§ Records for the task
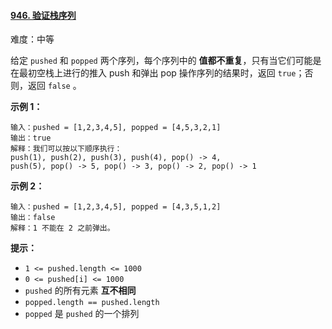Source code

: ﻿#### [946\. 验证栈序列](https://leetcode.cn/problems/validate-stack-sequences/)

难度：中等

给定 `pushed` 和 `popped` 两个序列，每个序列中的 **值都不重复**，只有当它们可能是在最初空栈上进行的推入 push 和弹出 pop 操作序列的结果时，返回 `true`；否则，返回 `false` 。

**示例 1：**

```
输入：pushed = [1,2,3,4,5], popped = [4,5,3,2,1]
输出：true
解释：我们可以按以下顺序执行：
push(1), push(2), push(3), push(4), pop() -> 4,
push(5), pop() -> 5, pop() -> 3, pop() -> 2, pop() -> 1

```

**示例 2：**

```
输入：pushed = [1,2,3,4,5], popped = [4,3,5,1,2]
输出：false
解释：1 不能在 2 之前弹出。

```

**提示：**

-   `1 <= pushed.length <= 1000`
-   `0 <= pushed[i] <= 1000`
-   `pushed` 的所有元素 **互不相同**
-   `popped.length == pushed.length`
-   `popped` 是 `pushed` 的一个排列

§ Instructions to follow
Copy the material above word for word, images excluded.

§ Result of the task
Source code

: ﻿#### [946\. 验证栈序列](https://leetcode.cn/problems/validate-stack-sequences/)

难度：中等

给定 `pushed` 和 `popped` 两个序列，每个序列中的 **值都不重复**，只有当它们可能是在最初空栈上进行的推入 push 和弹出 pop 操作序列的结果时，返回 `true`；否则，返回 `false` 。

**示例 1：**

```
输入：pushed = [1,2,3,4,5], popped = [4,5,3,2,1]
输出：true
解释：我们可以按以下顺序执行：
push(1), push(2), push(3), push(4), pop() -> 4,
push(5), pop() -> 5, pop() -> 3, pop() -> 2, pop() -> 1

```

**示例 2：**

```
输入：pushed = [1,2,3,4,5], popped = [4,3,5,1,2]
输出：false
解释：1 不能在 2 之前弹出。

```

**提示：**

-   `1 <= pushed.length <= 1000`
-   `0 <= pushed[i] <= 1000`
-   `pushed` 的所有元素 **互不相同**
-   `popped.length == pushed.length`
-   `popped` 是 `pushed` 的一个排列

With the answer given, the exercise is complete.